# Task instructions
Below are the records. Retype exactly the lines between the lines holding "parking_options: null" and "reservable: null", inclusive.

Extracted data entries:
╔══

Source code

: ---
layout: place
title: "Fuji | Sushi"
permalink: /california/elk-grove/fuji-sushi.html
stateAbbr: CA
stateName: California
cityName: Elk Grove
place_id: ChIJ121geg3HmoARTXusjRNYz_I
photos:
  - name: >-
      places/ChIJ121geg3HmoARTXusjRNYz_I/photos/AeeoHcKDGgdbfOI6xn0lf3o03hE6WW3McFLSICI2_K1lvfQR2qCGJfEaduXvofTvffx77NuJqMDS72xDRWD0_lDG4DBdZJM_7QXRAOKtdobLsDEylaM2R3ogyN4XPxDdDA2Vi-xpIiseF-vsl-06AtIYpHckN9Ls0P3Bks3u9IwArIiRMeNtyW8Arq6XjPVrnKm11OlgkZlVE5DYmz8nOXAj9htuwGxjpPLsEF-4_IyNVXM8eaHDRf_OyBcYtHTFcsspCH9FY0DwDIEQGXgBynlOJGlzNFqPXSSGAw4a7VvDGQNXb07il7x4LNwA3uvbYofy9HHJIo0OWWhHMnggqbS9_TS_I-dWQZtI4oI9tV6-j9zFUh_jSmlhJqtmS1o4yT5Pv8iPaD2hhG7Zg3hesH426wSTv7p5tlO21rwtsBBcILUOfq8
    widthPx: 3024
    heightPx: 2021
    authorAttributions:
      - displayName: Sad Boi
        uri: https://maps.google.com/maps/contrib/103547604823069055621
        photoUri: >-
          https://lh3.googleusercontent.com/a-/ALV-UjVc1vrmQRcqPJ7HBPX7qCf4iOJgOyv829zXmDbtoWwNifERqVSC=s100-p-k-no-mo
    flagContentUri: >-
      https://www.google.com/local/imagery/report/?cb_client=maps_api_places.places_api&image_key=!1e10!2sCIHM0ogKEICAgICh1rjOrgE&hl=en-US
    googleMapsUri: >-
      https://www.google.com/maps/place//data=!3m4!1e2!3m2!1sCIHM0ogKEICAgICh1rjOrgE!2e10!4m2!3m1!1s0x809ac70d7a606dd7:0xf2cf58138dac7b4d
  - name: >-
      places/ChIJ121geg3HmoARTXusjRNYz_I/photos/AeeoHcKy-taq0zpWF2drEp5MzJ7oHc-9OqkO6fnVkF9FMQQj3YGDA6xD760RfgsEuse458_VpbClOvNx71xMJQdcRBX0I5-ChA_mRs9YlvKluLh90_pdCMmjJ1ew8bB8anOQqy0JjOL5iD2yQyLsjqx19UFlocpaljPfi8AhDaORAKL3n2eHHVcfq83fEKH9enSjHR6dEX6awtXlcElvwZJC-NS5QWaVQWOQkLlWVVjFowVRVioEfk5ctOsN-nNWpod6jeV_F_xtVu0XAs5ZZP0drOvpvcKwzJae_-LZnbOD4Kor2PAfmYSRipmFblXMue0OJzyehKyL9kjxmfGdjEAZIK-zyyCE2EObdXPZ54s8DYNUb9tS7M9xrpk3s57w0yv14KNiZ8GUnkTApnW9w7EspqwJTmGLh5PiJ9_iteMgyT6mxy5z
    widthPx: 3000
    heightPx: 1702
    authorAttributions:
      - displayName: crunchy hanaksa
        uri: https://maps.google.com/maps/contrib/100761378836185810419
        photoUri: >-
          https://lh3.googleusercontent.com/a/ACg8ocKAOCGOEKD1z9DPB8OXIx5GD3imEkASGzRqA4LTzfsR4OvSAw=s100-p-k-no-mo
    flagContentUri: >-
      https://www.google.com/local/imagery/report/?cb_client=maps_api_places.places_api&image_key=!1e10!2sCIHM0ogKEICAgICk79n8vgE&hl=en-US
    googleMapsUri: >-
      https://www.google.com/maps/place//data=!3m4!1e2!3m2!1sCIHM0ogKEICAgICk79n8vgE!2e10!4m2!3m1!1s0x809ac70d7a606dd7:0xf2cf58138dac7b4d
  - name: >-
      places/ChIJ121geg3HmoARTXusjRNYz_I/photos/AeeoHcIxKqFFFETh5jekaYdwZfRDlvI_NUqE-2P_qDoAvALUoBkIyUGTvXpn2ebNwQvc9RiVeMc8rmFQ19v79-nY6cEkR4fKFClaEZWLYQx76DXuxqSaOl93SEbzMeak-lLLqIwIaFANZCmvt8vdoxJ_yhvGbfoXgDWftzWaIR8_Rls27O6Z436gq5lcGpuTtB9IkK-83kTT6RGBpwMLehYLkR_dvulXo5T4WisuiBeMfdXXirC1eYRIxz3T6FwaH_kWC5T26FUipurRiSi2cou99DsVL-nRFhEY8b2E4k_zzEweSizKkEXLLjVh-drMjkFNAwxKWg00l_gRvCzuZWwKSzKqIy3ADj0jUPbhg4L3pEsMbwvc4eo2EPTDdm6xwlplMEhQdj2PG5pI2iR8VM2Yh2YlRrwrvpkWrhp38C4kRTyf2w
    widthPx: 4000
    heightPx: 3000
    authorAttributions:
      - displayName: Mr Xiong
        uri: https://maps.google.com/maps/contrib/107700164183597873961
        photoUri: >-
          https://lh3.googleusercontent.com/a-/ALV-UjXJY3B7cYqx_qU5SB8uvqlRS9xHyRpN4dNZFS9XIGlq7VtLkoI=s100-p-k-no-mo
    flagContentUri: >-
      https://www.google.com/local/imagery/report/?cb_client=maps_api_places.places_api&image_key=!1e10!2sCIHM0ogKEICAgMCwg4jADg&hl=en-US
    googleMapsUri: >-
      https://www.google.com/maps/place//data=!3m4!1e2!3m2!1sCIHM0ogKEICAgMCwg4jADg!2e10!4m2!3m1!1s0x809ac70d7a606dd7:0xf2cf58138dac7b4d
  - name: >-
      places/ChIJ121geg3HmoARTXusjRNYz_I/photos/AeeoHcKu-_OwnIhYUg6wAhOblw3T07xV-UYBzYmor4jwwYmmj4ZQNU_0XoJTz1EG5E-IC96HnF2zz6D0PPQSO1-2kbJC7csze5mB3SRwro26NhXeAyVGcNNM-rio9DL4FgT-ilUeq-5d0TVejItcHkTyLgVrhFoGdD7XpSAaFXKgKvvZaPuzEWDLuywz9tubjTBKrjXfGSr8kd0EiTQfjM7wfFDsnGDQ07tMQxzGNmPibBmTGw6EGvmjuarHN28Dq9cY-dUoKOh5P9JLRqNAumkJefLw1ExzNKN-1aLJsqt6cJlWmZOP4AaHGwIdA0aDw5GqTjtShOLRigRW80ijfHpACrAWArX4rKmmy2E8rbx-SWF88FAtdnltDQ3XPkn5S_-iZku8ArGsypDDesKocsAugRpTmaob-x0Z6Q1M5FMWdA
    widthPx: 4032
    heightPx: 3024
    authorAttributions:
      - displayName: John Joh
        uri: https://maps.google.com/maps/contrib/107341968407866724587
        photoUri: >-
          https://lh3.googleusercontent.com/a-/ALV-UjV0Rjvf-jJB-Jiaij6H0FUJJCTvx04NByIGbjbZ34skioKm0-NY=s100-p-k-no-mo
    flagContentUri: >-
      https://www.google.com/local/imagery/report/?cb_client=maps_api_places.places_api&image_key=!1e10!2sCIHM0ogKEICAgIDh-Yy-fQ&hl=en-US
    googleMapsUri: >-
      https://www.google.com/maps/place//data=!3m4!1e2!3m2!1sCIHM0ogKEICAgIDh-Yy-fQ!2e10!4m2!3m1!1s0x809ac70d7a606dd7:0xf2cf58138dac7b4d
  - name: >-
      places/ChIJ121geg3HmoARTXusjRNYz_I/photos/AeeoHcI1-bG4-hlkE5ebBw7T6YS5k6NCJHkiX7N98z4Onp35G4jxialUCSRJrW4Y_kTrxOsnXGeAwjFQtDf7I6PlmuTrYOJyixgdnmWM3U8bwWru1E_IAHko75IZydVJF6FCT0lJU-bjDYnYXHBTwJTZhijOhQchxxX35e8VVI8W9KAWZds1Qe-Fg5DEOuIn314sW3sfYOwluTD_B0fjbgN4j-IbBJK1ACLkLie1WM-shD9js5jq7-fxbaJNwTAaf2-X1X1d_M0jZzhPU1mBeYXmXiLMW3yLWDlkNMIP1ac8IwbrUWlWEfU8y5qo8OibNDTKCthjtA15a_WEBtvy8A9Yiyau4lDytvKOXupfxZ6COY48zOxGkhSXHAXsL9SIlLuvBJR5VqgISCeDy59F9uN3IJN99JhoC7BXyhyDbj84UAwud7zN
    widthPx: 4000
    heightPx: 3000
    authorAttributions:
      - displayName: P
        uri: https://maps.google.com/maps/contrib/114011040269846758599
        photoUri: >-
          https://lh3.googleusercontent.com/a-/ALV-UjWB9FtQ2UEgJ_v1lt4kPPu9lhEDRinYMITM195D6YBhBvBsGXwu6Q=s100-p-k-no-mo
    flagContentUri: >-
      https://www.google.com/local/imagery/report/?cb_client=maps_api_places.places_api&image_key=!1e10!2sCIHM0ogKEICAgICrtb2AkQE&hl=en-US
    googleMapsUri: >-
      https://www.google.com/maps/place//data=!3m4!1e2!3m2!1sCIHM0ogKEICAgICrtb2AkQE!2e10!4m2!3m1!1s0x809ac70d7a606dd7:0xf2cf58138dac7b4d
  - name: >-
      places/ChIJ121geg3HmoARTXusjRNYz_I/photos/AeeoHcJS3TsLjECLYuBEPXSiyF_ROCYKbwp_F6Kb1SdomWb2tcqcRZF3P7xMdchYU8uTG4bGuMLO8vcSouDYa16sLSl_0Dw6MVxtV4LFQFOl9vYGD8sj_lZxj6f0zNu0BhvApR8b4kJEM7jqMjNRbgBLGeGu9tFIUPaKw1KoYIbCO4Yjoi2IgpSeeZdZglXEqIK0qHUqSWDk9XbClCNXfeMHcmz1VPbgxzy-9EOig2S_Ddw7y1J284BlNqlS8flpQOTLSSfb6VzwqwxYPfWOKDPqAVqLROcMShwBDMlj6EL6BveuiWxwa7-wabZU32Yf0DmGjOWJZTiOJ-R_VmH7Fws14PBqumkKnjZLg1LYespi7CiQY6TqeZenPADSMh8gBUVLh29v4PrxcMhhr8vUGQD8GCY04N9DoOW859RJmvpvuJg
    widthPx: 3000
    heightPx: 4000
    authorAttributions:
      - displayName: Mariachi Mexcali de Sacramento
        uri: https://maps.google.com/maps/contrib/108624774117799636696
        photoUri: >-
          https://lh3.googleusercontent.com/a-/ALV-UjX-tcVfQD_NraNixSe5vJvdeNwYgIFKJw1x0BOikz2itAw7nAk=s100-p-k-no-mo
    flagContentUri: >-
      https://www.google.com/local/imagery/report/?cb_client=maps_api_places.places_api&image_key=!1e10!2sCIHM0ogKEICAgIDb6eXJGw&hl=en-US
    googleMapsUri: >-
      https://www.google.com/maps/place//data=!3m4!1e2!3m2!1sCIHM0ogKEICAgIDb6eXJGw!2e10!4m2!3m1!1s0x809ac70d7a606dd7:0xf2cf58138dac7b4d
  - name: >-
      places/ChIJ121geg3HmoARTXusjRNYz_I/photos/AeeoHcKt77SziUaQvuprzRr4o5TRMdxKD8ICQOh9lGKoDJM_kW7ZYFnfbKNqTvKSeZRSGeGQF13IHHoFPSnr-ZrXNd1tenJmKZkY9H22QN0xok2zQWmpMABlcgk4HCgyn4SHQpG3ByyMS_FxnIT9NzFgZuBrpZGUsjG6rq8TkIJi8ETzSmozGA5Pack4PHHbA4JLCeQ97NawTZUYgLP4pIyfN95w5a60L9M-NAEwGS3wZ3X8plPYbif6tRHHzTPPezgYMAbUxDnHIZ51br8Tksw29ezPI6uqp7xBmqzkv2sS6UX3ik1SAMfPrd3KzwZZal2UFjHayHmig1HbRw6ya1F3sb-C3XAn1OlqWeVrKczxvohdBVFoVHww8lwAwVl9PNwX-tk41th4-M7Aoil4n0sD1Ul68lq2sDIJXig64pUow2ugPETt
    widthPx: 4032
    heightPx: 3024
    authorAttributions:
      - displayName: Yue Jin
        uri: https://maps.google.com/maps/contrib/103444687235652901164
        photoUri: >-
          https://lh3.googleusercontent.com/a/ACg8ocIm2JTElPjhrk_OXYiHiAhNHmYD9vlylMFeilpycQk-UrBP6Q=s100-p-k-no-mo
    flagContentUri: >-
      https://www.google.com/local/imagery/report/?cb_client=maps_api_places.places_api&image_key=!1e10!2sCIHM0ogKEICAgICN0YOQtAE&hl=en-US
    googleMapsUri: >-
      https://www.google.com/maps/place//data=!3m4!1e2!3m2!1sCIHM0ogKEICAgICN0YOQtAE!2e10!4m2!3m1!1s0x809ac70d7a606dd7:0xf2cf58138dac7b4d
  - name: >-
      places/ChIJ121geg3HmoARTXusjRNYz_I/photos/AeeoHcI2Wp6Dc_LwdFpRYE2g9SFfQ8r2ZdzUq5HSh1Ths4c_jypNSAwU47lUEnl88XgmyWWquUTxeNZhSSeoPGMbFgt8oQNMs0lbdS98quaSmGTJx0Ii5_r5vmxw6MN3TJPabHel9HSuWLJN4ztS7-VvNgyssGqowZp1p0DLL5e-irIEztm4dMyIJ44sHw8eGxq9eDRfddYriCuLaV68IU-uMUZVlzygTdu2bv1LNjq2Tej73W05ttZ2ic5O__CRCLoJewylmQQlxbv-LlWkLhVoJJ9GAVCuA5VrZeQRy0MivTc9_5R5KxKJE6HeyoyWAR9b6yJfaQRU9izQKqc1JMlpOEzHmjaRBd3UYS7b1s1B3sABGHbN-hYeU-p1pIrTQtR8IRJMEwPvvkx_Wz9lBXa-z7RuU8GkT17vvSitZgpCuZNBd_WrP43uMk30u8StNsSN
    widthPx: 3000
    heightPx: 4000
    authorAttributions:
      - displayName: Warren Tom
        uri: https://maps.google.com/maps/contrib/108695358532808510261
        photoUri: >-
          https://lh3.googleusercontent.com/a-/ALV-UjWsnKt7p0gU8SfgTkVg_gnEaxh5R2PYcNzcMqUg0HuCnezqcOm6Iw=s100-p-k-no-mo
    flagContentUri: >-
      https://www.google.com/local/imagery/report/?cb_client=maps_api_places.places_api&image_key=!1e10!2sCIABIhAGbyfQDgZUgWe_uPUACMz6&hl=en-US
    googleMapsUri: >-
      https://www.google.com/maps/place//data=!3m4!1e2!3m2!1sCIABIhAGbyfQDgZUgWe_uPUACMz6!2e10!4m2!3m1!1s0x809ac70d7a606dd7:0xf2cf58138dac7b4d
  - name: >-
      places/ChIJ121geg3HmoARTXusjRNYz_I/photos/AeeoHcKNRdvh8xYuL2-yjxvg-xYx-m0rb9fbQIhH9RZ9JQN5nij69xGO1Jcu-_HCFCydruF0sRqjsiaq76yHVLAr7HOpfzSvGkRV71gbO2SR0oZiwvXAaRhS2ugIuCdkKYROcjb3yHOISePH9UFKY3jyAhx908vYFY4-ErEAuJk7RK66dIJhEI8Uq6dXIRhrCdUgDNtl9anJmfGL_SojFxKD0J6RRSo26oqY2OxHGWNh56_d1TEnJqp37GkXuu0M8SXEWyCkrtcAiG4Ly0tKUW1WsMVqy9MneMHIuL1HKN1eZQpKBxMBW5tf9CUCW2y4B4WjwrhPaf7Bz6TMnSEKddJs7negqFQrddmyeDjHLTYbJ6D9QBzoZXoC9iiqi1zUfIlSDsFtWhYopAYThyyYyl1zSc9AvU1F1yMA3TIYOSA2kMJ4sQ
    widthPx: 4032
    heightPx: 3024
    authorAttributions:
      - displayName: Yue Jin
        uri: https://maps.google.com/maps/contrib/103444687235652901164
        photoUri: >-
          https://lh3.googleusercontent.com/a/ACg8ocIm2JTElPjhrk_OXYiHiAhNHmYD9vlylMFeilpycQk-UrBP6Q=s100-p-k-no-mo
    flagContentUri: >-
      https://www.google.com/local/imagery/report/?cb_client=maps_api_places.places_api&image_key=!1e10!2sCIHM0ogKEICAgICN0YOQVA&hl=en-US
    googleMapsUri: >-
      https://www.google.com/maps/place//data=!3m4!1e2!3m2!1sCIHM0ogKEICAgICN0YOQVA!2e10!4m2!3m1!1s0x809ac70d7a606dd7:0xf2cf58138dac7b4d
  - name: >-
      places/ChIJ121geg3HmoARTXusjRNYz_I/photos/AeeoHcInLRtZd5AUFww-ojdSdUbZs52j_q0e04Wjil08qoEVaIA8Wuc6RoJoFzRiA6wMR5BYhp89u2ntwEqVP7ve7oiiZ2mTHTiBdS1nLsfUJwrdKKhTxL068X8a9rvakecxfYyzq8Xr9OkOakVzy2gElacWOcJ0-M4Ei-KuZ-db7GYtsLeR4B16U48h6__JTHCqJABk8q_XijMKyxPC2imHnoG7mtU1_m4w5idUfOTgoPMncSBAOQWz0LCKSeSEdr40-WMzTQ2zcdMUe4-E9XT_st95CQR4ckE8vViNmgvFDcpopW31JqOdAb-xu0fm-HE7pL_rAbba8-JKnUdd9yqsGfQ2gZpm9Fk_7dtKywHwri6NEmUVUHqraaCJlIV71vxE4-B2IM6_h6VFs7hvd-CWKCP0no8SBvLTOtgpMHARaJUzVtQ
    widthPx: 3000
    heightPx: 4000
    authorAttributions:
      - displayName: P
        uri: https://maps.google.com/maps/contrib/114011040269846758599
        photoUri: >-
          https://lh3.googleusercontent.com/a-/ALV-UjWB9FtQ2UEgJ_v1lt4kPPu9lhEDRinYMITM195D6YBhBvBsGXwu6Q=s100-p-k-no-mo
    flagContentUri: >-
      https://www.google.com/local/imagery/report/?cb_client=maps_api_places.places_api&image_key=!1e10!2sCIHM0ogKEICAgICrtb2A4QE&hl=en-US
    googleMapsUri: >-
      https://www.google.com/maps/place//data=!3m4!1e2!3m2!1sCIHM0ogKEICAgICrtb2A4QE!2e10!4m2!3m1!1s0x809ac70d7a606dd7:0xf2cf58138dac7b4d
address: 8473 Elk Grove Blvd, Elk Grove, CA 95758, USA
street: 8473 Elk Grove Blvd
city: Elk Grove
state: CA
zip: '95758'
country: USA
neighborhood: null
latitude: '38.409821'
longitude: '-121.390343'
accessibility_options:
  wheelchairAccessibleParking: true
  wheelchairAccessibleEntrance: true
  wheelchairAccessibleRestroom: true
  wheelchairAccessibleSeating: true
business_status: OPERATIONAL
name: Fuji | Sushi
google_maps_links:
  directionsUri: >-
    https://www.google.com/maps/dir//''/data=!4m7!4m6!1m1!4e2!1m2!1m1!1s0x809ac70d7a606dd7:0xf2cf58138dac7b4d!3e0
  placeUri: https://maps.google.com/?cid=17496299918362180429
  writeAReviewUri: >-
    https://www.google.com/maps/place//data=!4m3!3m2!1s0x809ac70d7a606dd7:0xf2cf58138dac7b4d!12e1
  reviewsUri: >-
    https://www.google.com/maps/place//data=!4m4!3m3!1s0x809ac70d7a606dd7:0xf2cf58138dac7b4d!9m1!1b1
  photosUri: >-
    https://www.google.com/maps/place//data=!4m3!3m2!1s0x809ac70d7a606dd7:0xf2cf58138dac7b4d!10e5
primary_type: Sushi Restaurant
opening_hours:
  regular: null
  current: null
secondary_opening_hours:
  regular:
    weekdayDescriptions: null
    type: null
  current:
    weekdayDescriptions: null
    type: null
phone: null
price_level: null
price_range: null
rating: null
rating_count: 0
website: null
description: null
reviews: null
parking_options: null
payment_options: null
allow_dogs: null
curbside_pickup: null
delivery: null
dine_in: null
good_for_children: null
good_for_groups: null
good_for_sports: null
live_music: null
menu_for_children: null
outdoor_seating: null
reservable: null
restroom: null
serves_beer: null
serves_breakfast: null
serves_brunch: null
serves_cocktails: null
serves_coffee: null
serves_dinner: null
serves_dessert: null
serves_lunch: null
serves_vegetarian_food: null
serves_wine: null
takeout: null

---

╚══

# Response for this exercise
parking_options: null
payment_options: null
allow_dogs: null
curbside_pickup: null
delivery: null
dine_in: null
good_for_children: null
good_for_groups: null
good_for_sports: null
live_music: null
menu_for_children: null
outdoor_seating: null
reservable: null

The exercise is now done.